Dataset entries
=== Begin Enclosure ===

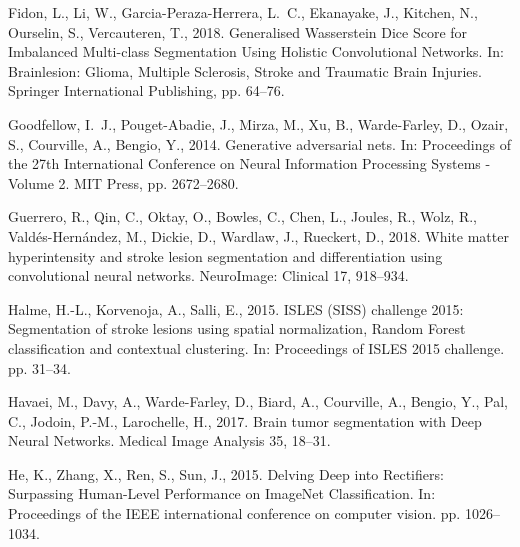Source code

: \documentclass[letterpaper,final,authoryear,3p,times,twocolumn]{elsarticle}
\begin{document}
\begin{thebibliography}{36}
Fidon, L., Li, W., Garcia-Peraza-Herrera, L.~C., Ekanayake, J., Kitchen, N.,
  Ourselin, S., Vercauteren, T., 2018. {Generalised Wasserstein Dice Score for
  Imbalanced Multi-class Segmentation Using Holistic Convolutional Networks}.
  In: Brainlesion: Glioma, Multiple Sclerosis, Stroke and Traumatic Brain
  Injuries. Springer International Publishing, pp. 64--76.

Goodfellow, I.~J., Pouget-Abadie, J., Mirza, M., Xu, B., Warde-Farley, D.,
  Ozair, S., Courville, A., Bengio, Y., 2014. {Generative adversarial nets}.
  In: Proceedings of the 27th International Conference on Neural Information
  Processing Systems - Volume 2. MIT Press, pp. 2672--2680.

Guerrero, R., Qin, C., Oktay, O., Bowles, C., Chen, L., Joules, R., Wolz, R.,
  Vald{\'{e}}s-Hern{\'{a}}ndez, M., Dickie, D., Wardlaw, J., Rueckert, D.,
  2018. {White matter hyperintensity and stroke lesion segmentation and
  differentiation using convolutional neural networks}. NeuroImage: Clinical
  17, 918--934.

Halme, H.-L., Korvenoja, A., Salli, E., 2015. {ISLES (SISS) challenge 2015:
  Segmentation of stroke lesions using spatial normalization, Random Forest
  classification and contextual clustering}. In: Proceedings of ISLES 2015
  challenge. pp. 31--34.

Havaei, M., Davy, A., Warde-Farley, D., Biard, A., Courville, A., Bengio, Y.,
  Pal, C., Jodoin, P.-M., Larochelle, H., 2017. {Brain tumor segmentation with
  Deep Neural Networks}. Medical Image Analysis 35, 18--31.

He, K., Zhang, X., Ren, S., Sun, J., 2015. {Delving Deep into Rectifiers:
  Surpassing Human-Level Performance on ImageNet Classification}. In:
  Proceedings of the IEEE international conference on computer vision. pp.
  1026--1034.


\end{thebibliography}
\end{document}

=== End Enclosure ===

* Task instructions *
Read the entries and select each line where the word "Warde" is found.

* Task response *
Goodfellow, I.~J., Pouget-Abadie, J., Mirza, M., Xu, B., Warde-Farley, D.,
Havaei, M., Davy, A., Warde-Farley, D., Biard, A., Courville, A., Bengio, Y.,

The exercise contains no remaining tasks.